Well maybe that's the answer then? It's a boring answer but it fits. It's not that a person wants to connect with boring people, rather that because a person struggles to connect with anyone they just decide that all people are boring.
Exactly what I was going to say.
Besides people are curious creatures that are fun to watch.
To find others boring also sometime's suggests you find them boring because they are not 'at your level' which is perhaps a more arrogant view of the matter
I agree with you but will add that sometimes people seem boring because they're predictable plus, the older one gets, the more predictable (i.e. boring) people become.
I do think people can suprise you sometimes. You sit and watch and predict what they will done and sometimes they do something you don't expect. I would love to be able to see into the minds of others.
The word boring is perhaps not what the OP meant maybe he mean apathetic towards people
Sooooo..... Care to actually answer the question: "Why do people who find people boring want to connect to people they find boring?"
even boring people can have a wealth of stories, lessons and connections that you can benefit from, if only you get to know them.
they may just not present it in the most exiting way.
_________________
הייתי צוללת עכשיו למים
הכי, הכי עמוקים
לא לשמוע כלום
לא לדעת כלום
וזה הכל אהובי, זה הכל.
Sooooo..... Care to actually answer the question: "Why do people who find people boring want to connect to people they find boring?"

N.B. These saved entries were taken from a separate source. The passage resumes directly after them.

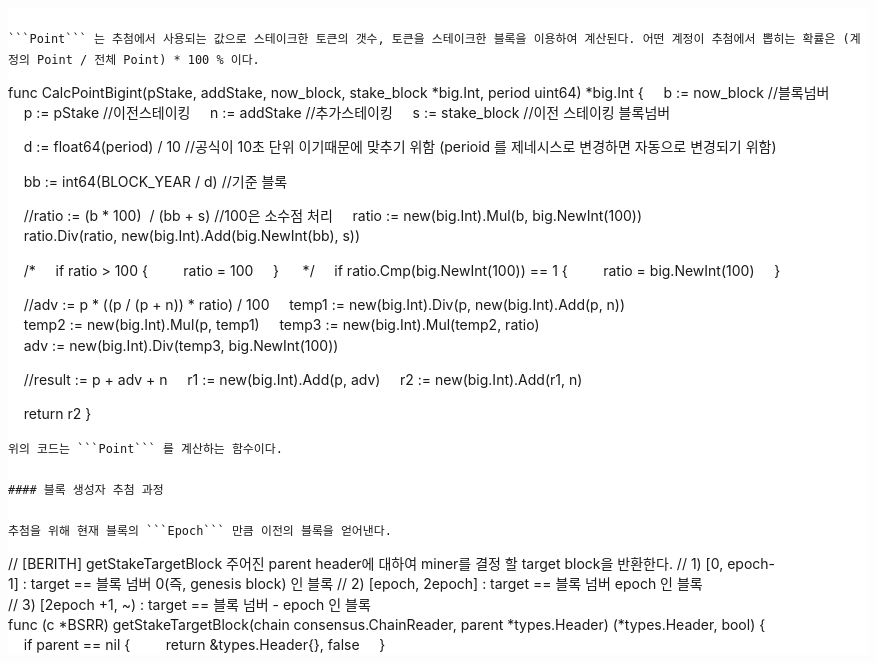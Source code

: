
 ```

```Point``` 는 추첨에서 사용되는 값으로 스테이크한 토큰의 갯수, 토큰을 스테이크한 블록을 이용하여 계산된다. 어떤 계정이 추첨에서 뽑히는 확률은 (계정의 Point / 전체 Point) * 100 % 이다. 
```
func CalcPointBigint(pStake, addStake, now_block, stake_block *big.Int, period uint64) *big.Int {
    b := now_block //블록넘버
    p := pStake //이전스테이킹
    n := addStake //추가스테이킹
    s := stake_block //이전 스테이킹 블록넘버

    d := float64(period) / 10 //공식이 10초 단위 이기때문에 맞추기 위함 (perioid 를 제네시스로 변경하면 자동으로 변경되기 위함)

    bb := int64(BLOCK_YEAR / d) //기준 블록

    //ratio := (b * 100)  / (bb + s) //100은 소수점 처리
    ratio := new(big.Int).Mul(b, big.NewInt(100))
    ratio.Div(ratio, new(big.Int).Add(big.NewInt(bb), s))

    /*
    if ratio > 100 {
        ratio = 100
    }
     */
    if ratio.Cmp(big.NewInt(100)) == 1 {
        ratio = big.NewInt(100)
    }

    //adv := p * ((p / (p + n)) * ratio) / 100
    temp1 := new(big.Int).Div(p, new(big.Int).Add(p, n))
    temp2 := new(big.Int).Mul(p, temp1)
    temp3 := new(big.Int).Mul(temp2, ratio)
    adv := new(big.Int).Div(temp3, big.NewInt(100))

    //result := p + adv + n
    r1 := new(big.Int).Add(p, adv)
    r2 := new(big.Int).Add(r1, n)

    return r2
}
```
위의 코드는 ```Point``` 를 계산하는 함수이다.

#### 블록 생성자 추첨 과정

추첨을 위해 현재 블록의 ```Epoch``` 만큼 이전의 블록을 얻어낸다. 
```
// [BERITH] getStakeTargetBlock 주어진 parent header에 대하여 miner를 결정 할 target block을 반환한다.
// 1) [0, epoch-1] : target == 블록 넘버 0(즉, genesis block) 인 블록
// 2) [epoch, 2epoch] : target == 블록 넘버 epoch 인 블록
// 3) [2epoch +1, ~) : target == 블록 넘버 - epoch 인 블록
func (c *BSRR) getStakeTargetBlock(chain consensus.ChainReader, parent *types.Header) (*types.Header, bool) {
    if parent == nil {
        return &types.Header{}, false
    }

even boring people can have a wealth of stories, lessons and connections that you can benefit from, if only you get to know them.
they may just not present it in the most exiting way.
In other worse, because they're not boring?
Actually, boring people are, by definition, boring. Seems everyone here is arguing that people aren't boring. Some are. We all agree on that right? I'm not talking about the people who share and interact. I'm talking about the ones who are boring and don't seem interested in anything and who don't share much other than generalities. And that's most people. And again, I'll stress that as you age, people become more and more predictable and less interesting. So if you're in you're under 50 arguing that people aren't boring, I agree but please understand that things lose their shine as you age.
Best I can figure is that people hang out with boring people in the hopes that they'll actually say something of interest at some point because there are so few truly interesting, interactive, and honest people out there willing to kindly discuss topics that most "normal people" have zero interest in and vice versa. And people do. That's why I engage people who seem boring. Sometimes I don't get much back and sometimes they open up and surprise me with amazing insight, facts, a hilarious joke, or just personal stories. And sometimes they don't. Sometimes it takes time before someone opens up and gets interesting and the wait is worth it. Sometimes it's not. All good imo. Thanks for the feedback.